* ACTIVITY: Among the entries, find the lines with the string "soluzione" and report them.

* DATA FOR THE TASK:
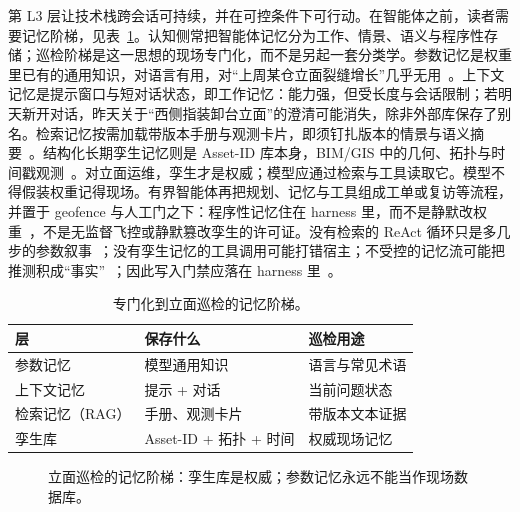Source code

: 第 L3 层让技术栈跨会话可持续，并在可控条件下可行动。在智能体之前，读者需要记忆阶梯，见表~\ref{tab:ch8-memory}。认知侧常把智能体记忆分为工作、情景、语义与程序性存储；巡检阶梯是这一思想的现场专门化，而不是另起一套分类学。参数记忆是权重里已有的通用知识，对语言有用，对``上周某仓立面裂缝增长''几乎无用~\cite{brown2020}。上下文记忆是提示窗口与短对话状态，即工作记忆：能力强，但受长度与会话限制；若明天新开对话，昨天关于``西侧指装卸台立面''的澄清可能消失，除非外部库保存了别名。检索记忆按需加载带版本手册与观测卡片，即须钉扎版本的情景与语义摘要~\cite{lewis2020,shuster2021,krutli2025fmrags}。结构化长期孪生记忆则是 Asset-ID 库本身，BIM/GIS 中的几何、拓扑与时间戳观测~\cite{pan2024b,zhang2025}。对立面运维，孪生才是权威；模型应通过检索与工具读取它。模型不得假装权重记得现场。有界智能体再把规划、记忆与工具组成工单或复访等流程，并置于 geofence 与人工门之下：程序性记忆住在 harness 里，而不是静默改权重~\cite{wang2024surveyagents,li2024surveymultiagent,rawat2025llmmas,pan2026graphdtgpt,zhang2025llmagentschema}，不是无监督飞控或静默篡改孪生的许可证。没有检索的 ReAct 循环只是多几步的参数叙事~\cite{yao2023react}；没有孪生记忆的工具调用可能打错宿主；不受控的记忆流可能把推测积成``事实''~\cite{park2023generativeagents}；因此写入门禁应落在 harness 里~\cite{luo2025llmdtrobot,gao2026ifcagent}。

\begin{table}[htbp]
\centering
\caption{专门化到立面巡检的记忆阶梯。}
\label{tab:ch8-memory}
\begin{tabular}{llp{5.2cm}}
\toprule
层 & 保存什么 & 巡检用途 \\
\midrule
参数记忆 & 模型通用知识 & 语言与常见术语 \\
上下文记忆 & 提示 + 对话 & 当前问题状态 \\
检索记忆（RAG） & 手册、观测卡片 & 带版本文本证据 \\
孪生库 & Asset-ID + 拓扑 + 时间 & 权威现场记忆 \\
\bottomrule
\end{tabular}
\end{table}

\begin{figure}[htbp]
\centering
{}
\caption{立面巡检的记忆阶梯：孪生库是权威；参数记忆永远不能当作现场数据库。}
\label{fig:ch8-memory-ladder}
\end{figure}


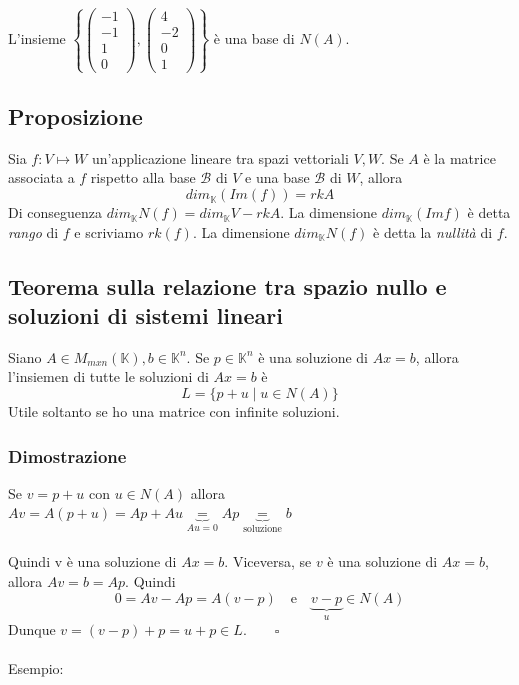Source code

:\documentclass[12pt]{article}
\begin{document}
L'insieme $\left\{\begin{pmatrix}
    -1\\
    -1\\
    1\\
    0
\end{pmatrix}, \begin{pmatrix}
    4\\
    -2\\
    0\\
    1
\end{pmatrix}\right\}$ è una base di $N(A)$.

\subsection{Proposizione}

Sia $f: V \mapsto W$ un'applicazione lineare tra spazi vettoriali $V, W$. Se $A$ è la matrice associata a $f$ rispetto alla base $\mathcal{B}$ di $V$ e una base $\mathcal{B}$ di $W$, allora
\[dim_{\mathbb{K}}(Im(f)) = rkA\]
Di conseguenza $dim_{\mathbb{K}}N(f) = dim_{\mathbb{K}}V - rkA$. La dimensione $dim_{\mathbb{K}}(Imf)$ è detta \textit{rango} di $f$ e scriviamo $rk(f)$. La dimensione $dim_{\mathbb{K}}N(f)$ è detta la \textit{nullità} di $f$.


\subsection{Teorema sulla relazione tra spazio nullo e soluzioni di sistemi lineari}

Siano $A \in M_{mxn}(\mathbb{K}), b \in \mathbb{K}^n$. Se $p \in \mathbb{K}^n$ è una soluzione di $Ax = b$, allora l'insiemen di tutte le soluzioni di $Ax = b$ è
\[L = \{p + u \mid u \in N(A)\}\]
Utile soltanto se ho una matrice con infinite soluzioni.

\subsubsection{Dimostrazione}
Se $v = p + u$ con $u \in N(A)$ allora $Av = A(p+u) = Ap + Au \underbrace{=}_{Au = 0} Ap \underbrace{=}_{\text{soluzione}} b$ \\\\
Quindi v è una soluzione di $Ax = b$.
Viceversa, se $v$ è una soluzione di $Ax = b$, allora $Av = b = Ap$. Quindi
\[0 = Av - Ap = A(v-p) \quad \text{e} \quad \underbrace{v-p}_{u} \in N(A)\]
Dunque $v = (v-p) + p = u + p \in L. \quad \quad \square$
\\\\
Esempio:
\end{document}
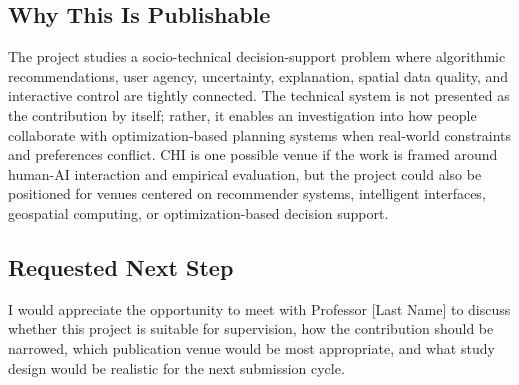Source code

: \documentclass[11pt,a4paper]{article}
\begin{document}
\subsection*{Why This Is Publishable}

\noindent The project studies a socio-technical decision-support problem where algorithmic recommendations, user agency, uncertainty, explanation, spatial data quality, and interactive control are tightly connected. The technical system is not presented as the contribution by itself; rather, it enables an investigation into how people collaborate with optimization-based planning systems when real-world constraints and preferences conflict. CHI is one possible venue if the work is framed around human-AI interaction and empirical evaluation, but the project could also be positioned for venues centered on recommender systems, intelligent interfaces, geospatial computing, or optimization-based decision support.

\subsection*{Requested Next Step}

\noindent I would appreciate the opportunity to meet with Professor [Last Name] to discuss whether this project is suitable for supervision, how the contribution should be narrowed, which publication venue would be most appropriate, and what study design would be realistic for the next submission cycle.
\end{document}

* OUTPUT OF THE TASK:
Siano $A \in M_{mxn}(\mathbb{K}), b \in \mathbb{K}^n$. Se $p \in \mathbb{K}^n$ è una soluzione di $Ax = b$, allora l'insiemen di tutte le soluzioni di $Ax = b$ è
Se $v = p + u$ con $u \in N(A)$ allora $Av = A(p+u) = Ap + Au \underbrace{=}_{Au = 0} Ap \underbrace{=}_{\text{soluzione}} b$ \\\\
Quindi v è una soluzione di $Ax = b$.
Viceversa, se $v$ è una soluzione di $Ax = b$, allora $Av = b = Ap$. Quindi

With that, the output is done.